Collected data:
☆ ☆ ☆ ☆
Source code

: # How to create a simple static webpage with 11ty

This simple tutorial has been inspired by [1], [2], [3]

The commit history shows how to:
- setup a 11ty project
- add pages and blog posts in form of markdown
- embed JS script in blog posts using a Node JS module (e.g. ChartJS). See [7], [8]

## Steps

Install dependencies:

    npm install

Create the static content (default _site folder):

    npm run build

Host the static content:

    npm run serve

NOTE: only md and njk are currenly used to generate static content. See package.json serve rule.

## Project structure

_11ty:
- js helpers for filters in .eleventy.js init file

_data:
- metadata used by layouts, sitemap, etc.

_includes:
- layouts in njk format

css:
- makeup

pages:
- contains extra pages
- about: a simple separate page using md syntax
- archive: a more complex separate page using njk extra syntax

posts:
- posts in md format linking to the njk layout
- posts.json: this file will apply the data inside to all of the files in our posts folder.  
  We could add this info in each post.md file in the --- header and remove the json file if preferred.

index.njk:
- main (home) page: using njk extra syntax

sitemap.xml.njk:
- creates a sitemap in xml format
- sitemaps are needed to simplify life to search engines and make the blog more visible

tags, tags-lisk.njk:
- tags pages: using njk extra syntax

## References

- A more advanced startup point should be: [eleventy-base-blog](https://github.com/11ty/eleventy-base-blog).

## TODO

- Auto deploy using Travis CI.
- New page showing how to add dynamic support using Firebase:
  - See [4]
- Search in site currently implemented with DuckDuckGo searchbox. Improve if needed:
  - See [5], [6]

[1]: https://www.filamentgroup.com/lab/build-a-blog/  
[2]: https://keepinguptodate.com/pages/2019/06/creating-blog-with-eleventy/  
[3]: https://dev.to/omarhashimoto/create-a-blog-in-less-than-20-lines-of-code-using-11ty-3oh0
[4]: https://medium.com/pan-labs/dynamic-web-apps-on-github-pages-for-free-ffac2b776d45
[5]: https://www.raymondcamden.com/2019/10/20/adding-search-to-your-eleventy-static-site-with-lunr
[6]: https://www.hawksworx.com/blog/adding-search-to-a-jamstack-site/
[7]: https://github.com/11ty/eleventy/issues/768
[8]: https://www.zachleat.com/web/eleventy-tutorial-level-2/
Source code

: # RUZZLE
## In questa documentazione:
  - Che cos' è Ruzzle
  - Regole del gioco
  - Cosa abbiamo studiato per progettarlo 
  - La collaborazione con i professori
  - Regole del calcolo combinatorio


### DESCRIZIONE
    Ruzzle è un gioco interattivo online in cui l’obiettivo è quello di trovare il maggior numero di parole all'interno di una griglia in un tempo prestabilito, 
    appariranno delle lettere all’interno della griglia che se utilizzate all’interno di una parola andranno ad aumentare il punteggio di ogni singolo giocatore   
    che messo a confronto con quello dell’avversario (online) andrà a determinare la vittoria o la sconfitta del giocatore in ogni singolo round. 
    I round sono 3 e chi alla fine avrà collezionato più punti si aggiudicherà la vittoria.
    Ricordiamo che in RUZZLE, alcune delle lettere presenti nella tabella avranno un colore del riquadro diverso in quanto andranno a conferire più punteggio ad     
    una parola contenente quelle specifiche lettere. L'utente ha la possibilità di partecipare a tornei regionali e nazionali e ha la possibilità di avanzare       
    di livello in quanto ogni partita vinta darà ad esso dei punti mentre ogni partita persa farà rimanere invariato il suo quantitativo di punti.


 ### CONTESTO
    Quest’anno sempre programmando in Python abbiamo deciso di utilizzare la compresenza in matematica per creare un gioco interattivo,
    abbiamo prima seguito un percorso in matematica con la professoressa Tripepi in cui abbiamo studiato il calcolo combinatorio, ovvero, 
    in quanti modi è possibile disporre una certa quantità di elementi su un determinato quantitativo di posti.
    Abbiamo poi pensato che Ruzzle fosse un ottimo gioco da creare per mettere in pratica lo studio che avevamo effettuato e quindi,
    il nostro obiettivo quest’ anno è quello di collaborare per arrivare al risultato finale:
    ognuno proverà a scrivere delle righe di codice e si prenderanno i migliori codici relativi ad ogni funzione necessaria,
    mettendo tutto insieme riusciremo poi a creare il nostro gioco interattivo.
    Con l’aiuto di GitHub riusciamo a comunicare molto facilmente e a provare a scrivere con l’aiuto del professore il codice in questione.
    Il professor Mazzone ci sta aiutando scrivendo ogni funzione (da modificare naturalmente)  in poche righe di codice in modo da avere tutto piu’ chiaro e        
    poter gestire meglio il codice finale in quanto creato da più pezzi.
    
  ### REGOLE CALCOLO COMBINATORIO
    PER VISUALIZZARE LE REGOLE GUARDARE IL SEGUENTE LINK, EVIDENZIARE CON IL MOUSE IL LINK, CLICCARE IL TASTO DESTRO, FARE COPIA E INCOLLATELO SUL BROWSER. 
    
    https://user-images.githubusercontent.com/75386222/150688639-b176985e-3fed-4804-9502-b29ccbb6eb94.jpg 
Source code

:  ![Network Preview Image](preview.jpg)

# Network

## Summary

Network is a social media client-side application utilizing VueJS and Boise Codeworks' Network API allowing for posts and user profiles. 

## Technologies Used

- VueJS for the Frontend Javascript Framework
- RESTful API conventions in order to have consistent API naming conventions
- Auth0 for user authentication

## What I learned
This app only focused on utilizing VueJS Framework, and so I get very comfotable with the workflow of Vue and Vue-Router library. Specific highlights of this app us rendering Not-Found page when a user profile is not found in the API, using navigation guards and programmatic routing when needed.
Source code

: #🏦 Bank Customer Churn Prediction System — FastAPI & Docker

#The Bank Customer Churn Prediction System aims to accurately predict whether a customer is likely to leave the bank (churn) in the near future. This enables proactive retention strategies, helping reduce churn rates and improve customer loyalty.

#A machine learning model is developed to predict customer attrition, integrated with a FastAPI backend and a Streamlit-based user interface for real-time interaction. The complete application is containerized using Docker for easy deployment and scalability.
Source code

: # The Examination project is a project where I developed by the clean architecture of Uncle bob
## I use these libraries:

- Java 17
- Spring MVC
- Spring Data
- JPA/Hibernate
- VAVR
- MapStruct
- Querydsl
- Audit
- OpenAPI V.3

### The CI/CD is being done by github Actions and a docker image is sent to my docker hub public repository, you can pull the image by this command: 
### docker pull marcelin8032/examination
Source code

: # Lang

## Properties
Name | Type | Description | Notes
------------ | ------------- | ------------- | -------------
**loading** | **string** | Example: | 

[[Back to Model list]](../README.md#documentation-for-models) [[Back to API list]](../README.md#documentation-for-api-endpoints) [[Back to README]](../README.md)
☆ ☆ ☆ ☆
-- PROBLEM DETAILS --
Would you please transcribe all of the entries above exactly?

-- SOLVED PROBLEM --
Source code

: # How to create a simple static webpage with 11ty

This simple tutorial has been inspired by [1], [2], [3]

The commit history shows how to:
- setup a 11ty project
- add pages and blog posts in form of markdown
- embed JS script in blog posts using a Node JS module (e.g. ChartJS). See [7], [8]

## Steps

Install dependencies:

    npm install

Create the static content (default _site folder):

    npm run build

Host the static content:

    npm run serve

NOTE: only md and njk are currenly used to generate static content. See package.json serve rule.

## Project structure

_11ty:
- js helpers for filters in .eleventy.js init file

_data:
- metadata used by layouts, sitemap, etc.

_includes:
- layouts in njk format

css:
- makeup

pages:
- contains extra pages
- about: a simple separate page using md syntax
- archive: a more complex separate page using njk extra syntax

posts:
- posts in md format linking to the njk layout
- posts.json: this file will apply the data inside to all of the files in our posts folder.  
  We could add this info in each post.md file in the --- header and remove the json file if preferred.

index.njk:
- main (home) page: using njk extra syntax

sitemap.xml.njk:
- creates a sitemap in xml format
- sitemaps are needed to simplify life to search engines and make the blog more visible

tags, tags-lisk.njk:
- tags pages: using njk extra syntax

## References

- A more advanced startup point should be: [eleventy-base-blog](https://github.com/11ty/eleventy-base-blog).

## TODO

- Auto deploy using Travis CI.
- New page showing how to add dynamic support using Firebase:
  - See [4]
- Search in site currently implemented with DuckDuckGo searchbox. Improve if needed:
  - See [5], [6]

[1]: https://www.filamentgroup.com/lab/build-a-blog/  
[2]: https://keepinguptodate.com/pages/2019/06/creating-blog-with-eleventy/  
[3]: https://dev.to/omarhashimoto/create-a-blog-in-less-than-20-lines-of-code-using-11ty-3oh0
[4]: https://medium.com/pan-labs/dynamic-web-apps-on-github-pages-for-free-ffac2b776d45
[5]: https://www.raymondcamden.com/2019/10/20/adding-search-to-your-eleventy-static-site-with-lunr
[6]: https://www.hawksworx.com/blog/adding-search-to-a-jamstack-site/
[7]: https://github.com/11ty/eleventy/issues/768
[8]: https://www.zachleat.com/web/eleventy-tutorial-level-2/
Source code

: # RUZZLE
## In questa documentazione:
  - Che cos' è Ruzzle
  - Regole del gioco
  - Cosa abbiamo studiato per progettarlo 
  - La collaborazione con i professori
  - Regole del calcolo combinatorio


### DESCRIZIONE
    Ruzzle è un gioco interattivo online in cui l’obiettivo è quello di trovare il maggior numero di parole all'interno di una griglia in un tempo prestabilito, 
    appariranno delle lettere all’interno della griglia che se utilizzate all’interno di una parola andranno ad aumentare il punteggio di ogni singolo giocatore   
    che messo a confronto con quello dell’avversario (online) andrà a determinare la vittoria o la sconfitta del giocatore in ogni singolo round. 
    I round sono 3 e chi alla fine avrà collezionato più punti si aggiudicherà la vittoria.
    Ricordiamo che in RUZZLE, alcune delle lettere presenti nella tabella avranno un colore del riquadro diverso in quanto andranno a conferire più punteggio ad     
    una parola contenente quelle specifiche lettere. L'utente ha la possibilità di partecipare a tornei regionali e nazionali e ha la possibilità di avanzare       
    di livello in quanto ogni partita vinta darà ad esso dei punti mentre ogni partita persa farà rimanere invariato il suo quantitativo di punti.


 ### CONTESTO
    Quest’anno sempre programmando in Python abbiamo deciso di utilizzare la compresenza in matematica per creare un gioco interattivo,
    abbiamo prima seguito un percorso in matematica con la professoressa Tripepi in cui abbiamo studiato il calcolo combinatorio, ovvero, 
    in quanti modi è possibile disporre una certa quantità di elementi su un determinato quantitativo di posti.
    Abbiamo poi pensato che Ruzzle fosse un ottimo gioco da creare per mettere in pratica lo studio che avevamo effettuato e quindi,
    il nostro obiettivo quest’ anno è quello di collaborare per arrivare al risultato finale:
    ognuno proverà a scrivere delle righe di codice e si prenderanno i migliori codici relativi ad ogni funzione necessaria,
    mettendo tutto insieme riusciremo poi a creare il nostro gioco interattivo.
    Con l’aiuto di GitHub riusciamo a comunicare molto facilmente e a provare a scrivere con l’aiuto del professore il codice in questione.
    Il professor Mazzone ci sta aiutando scrivendo ogni funzione (da modificare naturalmente)  in poche righe di codice in modo da avere tutto piu’ chiaro e        
    poter gestire meglio il codice finale in quanto creato da più pezzi.
    
  ### REGOLE CALCOLO COMBINATORIO
    PER VISUALIZZARE LE REGOLE GUARDARE IL SEGUENTE LINK, EVIDENZIARE CON IL MOUSE IL LINK, CLICCARE IL TASTO DESTRO, FARE COPIA E INCOLLATELO SUL BROWSER. 
    
    https://user-images.githubusercontent.com/75386222/150688639-b176985e-3fed-4804-9502-b29ccbb6eb94.jpg 
Source code

:  ![Network Preview Image](preview.jpg)

# Network

## Summary

Network is a social media client-side application utilizing VueJS and Boise Codeworks' Network API allowing for posts and user profiles. 

## Technologies Used

- VueJS for the Frontend Javascript Framework
- RESTful API conventions in order to have consistent API naming conventions
- Auth0 for user authentication

## What I learned
This app only focused on utilizing VueJS Framework, and so I get very comfotable with the workflow of Vue and Vue-Router library. Specific highlights of this app us rendering Not-Found page when a user profile is not found in the API, using navigation guards and programmatic routing when needed.
Source code

: #🏦 Bank Customer Churn Prediction System — FastAPI & Docker

#The Bank Customer Churn Prediction System aims to accurately predict whether a customer is likely to leave the bank (churn) in the near future. This enables proactive retention strategies, helping reduce churn rates and improve customer loyalty.

#A machine learning model is developed to predict customer attrition, integrated with a FastAPI backend and a Streamlit-based user interface for real-time interaction. The complete application is containerized using Docker for easy deployment and scalability.
Source code

: # The Examination project is a project where I developed by the clean architecture of Uncle bob
## I use these libraries:

- Java 17
- Spring MVC
- Spring Data
- JPA/Hibernate
- VAVR
- MapStruct
- Querydsl
- Audit
- OpenAPI V.3

### The CI/CD is being done by github Actions and a docker image is sent to my docker hub public repository, you can pull the image by this command: 
### docker pull marcelin8032/examination
Source code

: # Lang

## Properties
Name | Type | Description | Notes
------------ | ------------- | ------------- | -------------
**loading** | **string** | Example: | 

[[Back to Model list]](../README.md#documentation-for-models) [[Back to API list]](../README.md#documentation-for-api-endpoints) [[Back to README]](../README.md)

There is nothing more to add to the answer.